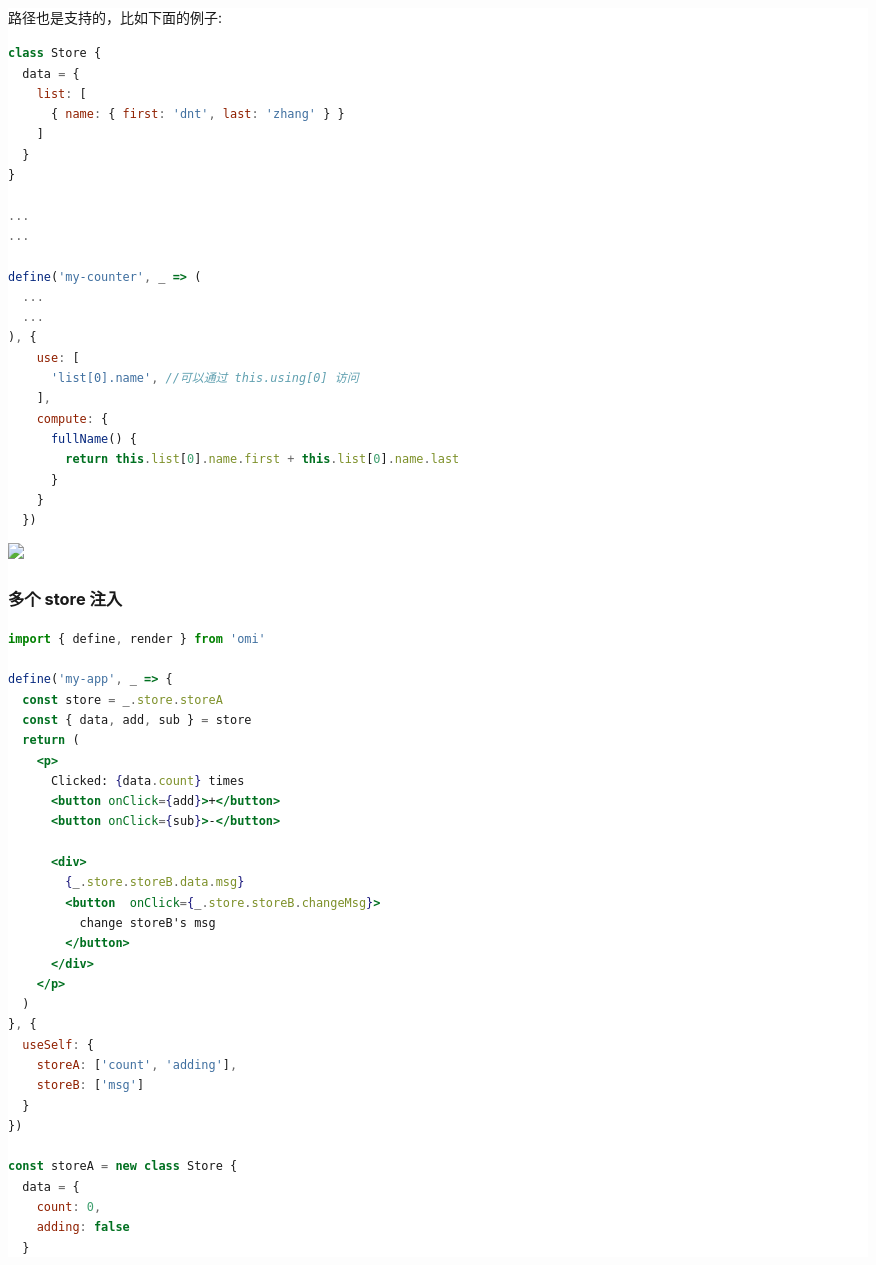 路径也是支持的，比如下面的例子:

```js
class Store {
  data = {
    list: [
      { name: { first: 'dnt', last: 'zhang' } }
    ]
  }
}

...
...

define('my-counter', _ => (
  ...
  ...
), {
    use: [
      'list[0].name', //可以通过 this.using[0] 访问
    ],
    compute: {
      fullName() {
        return this.list[0].name.first + this.list[0].name.last
      }
    }
  })
```

![](https://tencent.github.io/omi/assets/store.cn.jpg)

### 多个 store 注入

```jsx
import { define, render } from 'omi'

define('my-app', _ => {
  const store = _.store.storeA
  const { data, add, sub } = store
  return (
    <p>
      Clicked: {data.count} times
      <button onClick={add}>+</button>
      <button onClick={sub}>-</button>

      <div>
        {_.store.storeB.data.msg}
        <button  onClick={_.store.storeB.changeMsg}>
          change storeB's msg
        </button>
      </div>
    </p>
  )
}, {
  useSelf: {
    storeA: ['count', 'adding'],
    storeB: ['msg']
  }
})

const storeA = new class Store {
  data = {
    count: 0,
    adding: false
  }
```

[omiu-button-github]: https://github.com/Tencent/omi/tree/master/components/button
[omiu-button-status]: https://img.shields.io/npm/v/@omiu/button.svg
[omiu-button-package]: https://www.npmjs.com/package/@omiu/button
[omiu-button-docs]: https://tencent.github.io/omi/components/docs/cn.html#/button
[omiu-button-codepen]: https://codepen.io/omijs/pen/LYppwYG
[omiu-icon-github]: https://github.com/Tencent/omi/tree/master/components/icon
[omiu-icon-status]: https://img.shields.io/npm/v/@omiu/icon.svg
[omiu-icon-package]: https://www.npmjs.com/package/@omiu/icon
[omiu-icon-docs]: https://tencent.github.io/omi/components/docs/cn.html#/icon
[omiu-icon-codepen]: https://tencent.github.io/omi/components/icon/demos/icon.html
[omiu-tabs-github]: https://github.com/Tencent/omi/tree/master/components/tabs
[omiu-tabs-status]: https://img.shields.io/npm/v/@omiu/tabs.svg
[omiu-tabs-package]: https://www.npmjs.com/package/@omiu/tabs
[omiu-tabs-docs]: https://tencent.github.io/omi/components/docs/cn.html#/tabs
[omiu-tabs-codepen]: https://codepen.io/omijs/pen/XWmjyXK
[omiu-radio-github]: https://github.com/Tencent/omi/tree/master/components/radio
[omiu-radio-status]: https://img.shields.io/npm/v/@omiu/radio.svg
[omiu-radio-package]: https://www.npmjs.com/package/@omiu/radio
[omiu-radio-docs]: https://tencent.github.io/omi/components/docs/cn.html#/radio
[omiu-radio-codepen]: https://codepen.io/omijs/pen/GRpjapr
[omiu-link-github]: https://github.com/Tencent/omi/tree/master/components/link
[omiu-link-status]: https://img.shields.io/npm/v/@omiu/link.svg
[omiu-link-package]: https://www.npmjs.com/package/@omiu/link
[omiu-link-docs]: https://tencent.github.io/omi/components/docs/cn.html#/link
[omiu-link-codepen]: https://codepen.io/omijs/pen/KKdNBaO
[omiu-hamburger-menu-github]: https://github.com/Tencent/omi/tree/master/components/hamburger-menu
[omiu-hamburger-menu-status]: https://img.shields.io/npm/v/@omiu/hamburger-menu.svg
[omiu-hamburger-menu-package]: https://www.npmjs.com/package/@omiu/hamburger-menu
[omiu-hamburger-menu-docs]: https://tencent.github.io/omi/components/docs/cn.html#/hamburger-menu
[omiu-hamburger-menu-codepen]: https://codepen.io/omijs/pen/MWapaJd
[omiu-input-github]: https://github.com/Tencent/omi/tree/master/components/input
[omiu-input-status]: https://img.shields.io/npm/v/@omiu/input.svg
[omiu-input-package]: https://www.npmjs.com/package/@omiu/input
[omiu-input-docs]: https://tencent.github.io/omi/components/docs/cn.html#/input
[omiu-input-codepen]: https://codepen.io/omijs/pen/yLYMGqa
[omiu-checkbox-github]: https://github.com/Tencent/omi/tree/master/components/checkbox
[omiu-checkbox-status]: https://img.shields.io/npm/v/@omiu/checkbox.svg
[omiu-checkbox-package]: https://www.npmjs.com/package/@omiu/checkbox
[omiu-checkbox-docs]: https://tencent.github.io/omi/components/docs/cn.html#/checkbox
[omiu-checkbox-codepen]: https://codepen.io/omijs/pen/MWapwNZ
[omiu-switch-github]: https://github.com/Tencent/omi/tree/master/components/switch
[omiu-switch-status]: https://img.shields.io/npm/v/@omiu/switch.svg
[omiu-switch-package]: https://www.npmjs.com/package/@omiu/switch
[omiu-switch-docs]: https://tencent.github.io/omi/components/docs/index.html#/switch
[omiu-switch-codepen]: https://codepen.io/omijs/pen/BaoRpLd
[omiu-tree-github]: https://github.com/Tencent/omi/tree/master/components/tree
[omiu-tree-status]: https://img.shields.io/npm/v/@omiu/tree.svg
[omiu-tree-package]: https://www.npmjs.com/package/@omiu/tree
[omiu-tree-docs]: https://tencent.github.io/omi/components/docs/cn.html#/tree
[omiu-tree-codepen]: https://codepen.io/omijs/pen/yLYMrdg
[omiu-pagination-github]: https://github.com/Tencent/omi/tree/master/components/pagination
[omiu-pagination-status]: https://img.shields.io/npm/v/@omiu/pagination.svg
[omiu-pagination-package]: https://www.npmjs.com/package/@omiu/pagination
[omiu-pagination-docs]: https://tencent.github.io/omi/components/docs/cn.html#/pagination
[omiu-pagination-codepen]: https://codepen.io/omijs/pen/MWamyBQ
[omiu-loading-github]: https://github.com/Tencent/omi/tree/master/components/loading
[omiu-loading-status]: https://img.shields.io/npm/v/@omiu/loading.svg
[omiu-loading-package]: https://www.npmjs.com/package/@omiu/loading
[omiu-loading-docs]: https://tencent.github.io/omi/components/docs/cn.html#/loading
[omiu-loading-codepen]: https://codepen.io/omijs/pen/oNjZRwO
[omiu-toast-github]: https://github.com/Tencent/omi/tree/master/components/toast
[omiu-toast-status]: https://img.shields.io/npm/v/@omiu/toast.svg
[omiu-toast-package]: https://www.npmjs.com/package/@omiu/toast
[omiu-toast-docs]: https://tencent.github.io/omi/components/docs/cn.html#/toast
[omiu-toast-codepen]: https://codepen.io/omijs/pen/YzyVwOO
[omiu-action-sheet-github]: https://github.com/Tencent/omi/tree/master/components/action-sheet
[omiu-action-sheet-status]: https://img.shields.io/npm/v/@omiu/action-sheet.svg
[omiu-action-sheet-package]: https://www.npmjs.com/package/@omiu/action-sheet
[omiu-action-sheet-docs]: https://tencent.github.io/omi/components/docs/cn.html#/action-sheet
[omiu-action-sheet-codepen]: https://codepen.io/omijs/pen/wvKdoNJ
[omiu-color-picker-github]: https://github.com/Tencent/omi/tree/master/components/color-picker
[omiu-color-picker-status]: https://img.shields.io/npm/v/@omiu/color-picker.svg
[omiu-color-picker-package]: https://www.npmjs.com/package/@omiu/color-picker
[omiu-color-picker-docs]: https://tencent.github.io/omi/components/docs/cn.html#/color-picker
[omiu-color-picker-codepen]: https://codepen.io/omijs/pen/gOaWmZE
[omiu-chart-github]: https://github.com/Tencent/omi/tree/master/components/chart
[omiu-chart-status]: https://img.shields.io/npm/v/@omiu/chart.svg
[omiu-chart-package]: https://www.npmjs.com/package/@omiu/chart
[omiu-chart-docs]: https://tencent.github.io/omi/components/docs/cn.html#/chart
[omiu-chart-codepen]: https://codepen.io/omijs/pen/pojPKLr
[omiu-toggle-icon-github]: https://github.com/Tencent/omi/tree/master/components/toggle-icon
[omiu-toggle-icon-status]: https://img.shields.io/npm/v/@omiu/toggle-icon.svg
[omiu-toggle-icon-package]: https://www.npmjs.com/package/@omiu/toggle-icon
[omiu-toggle-icon-docs]: https://tencent.github.io/omi/components/docs/cn.html#/toggle-icon
[omiu-toggle-icon-codepen]: https://codepen.io/omijs/pen/ZEbKwXX
[omiu-o-icon-github]: https://github.com/Tencent/omi/tree/master/components/o-icon
[omiu-o-icon-status]: https://img.shields.io/npm/v/@omiu/o-icon.svg
[omiu-o-icon-package]: https://www.npmjs.com/package/@omiu/o-icon
[omiu-o-icon-docs]: https://tencent.github.io/omi/components/docs/cn.html#/o-icon
[omiu-o-icon-codepen]: https://codepen.io/omijs/pen/QWjgapY
[omiu-badge-github]: https://github.com/Tencent/omi/tree/master/components/badge
[omiu-badge-status]: https://img.shields.io/npm/v/@omiu/badge.svg
[omiu-badge-package]: https://www.npmjs.com/package/@omiu/badge
[omiu-badge-docs]: https://tencent.github.io/omi/components/docs/cn.html#/badge
[omiu-badge-codepen]: https://codepen.io/omijs/pen/WNQOdaB
[omiu-avatar-github]: https://github.com/Tencent/omi/tree/master/components/avatar
[omiu-avatar-status]: https://img.shields.io/npm/v/@omiu/avatar.svg
[omiu-avatar-package]: https://www.npmjs.com/package/@omiu/avatar
[omiu-avatar-docs]: https://tencent.github.io/omi/components/docs/cn.html#/avatar
[omiu-avatar-codepen]: https://codepen.io/omijs/pen/QWjgaze
[omiu-breadcrumb-github]: https://github.com/Tencent/omi/tree/master/components/breadcrumb
[omiu-breadcrumb-status]: https://img.shields.io/npm/v/@omiu/breadcrumb.svg
[omiu-breadcrumb-package]: https://www.npmjs.com/package/@omiu/breadcrumb
[omiu-breadcrumb-docs]: https://tencent.github.io/omi/components/docs/cn.html#/breadcrumb
[omiu-breadcrumb-codepen]: https://codepen.io/omijs/pen/wvKqGxB
[omiu-bottom-nav-github]: https://github.com/Tencent/omi/tree/master/components/bottom-nav
[omiu-bottom-nav-status]: https://img.shields.io/npm/v/@omiu/bottom-nav.svg
[omiu-bottom-nav-package]: https://www.npmjs.com/package/@omiu/bottom-nav
[omiu-bottom-nav-docs]: https://tencent.github.io/omi/components/docs/cn.html#/bottom-nav
[omiu-bottom-nav-codepen]: https://codepen.io/omijs/pen/zYvdjEY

§ Instructions for the task: Lines with "return" in the records above: copy every one of them.

§ Exercise output:
        return this.list[0].name.first + this.list[0].name.last
  return (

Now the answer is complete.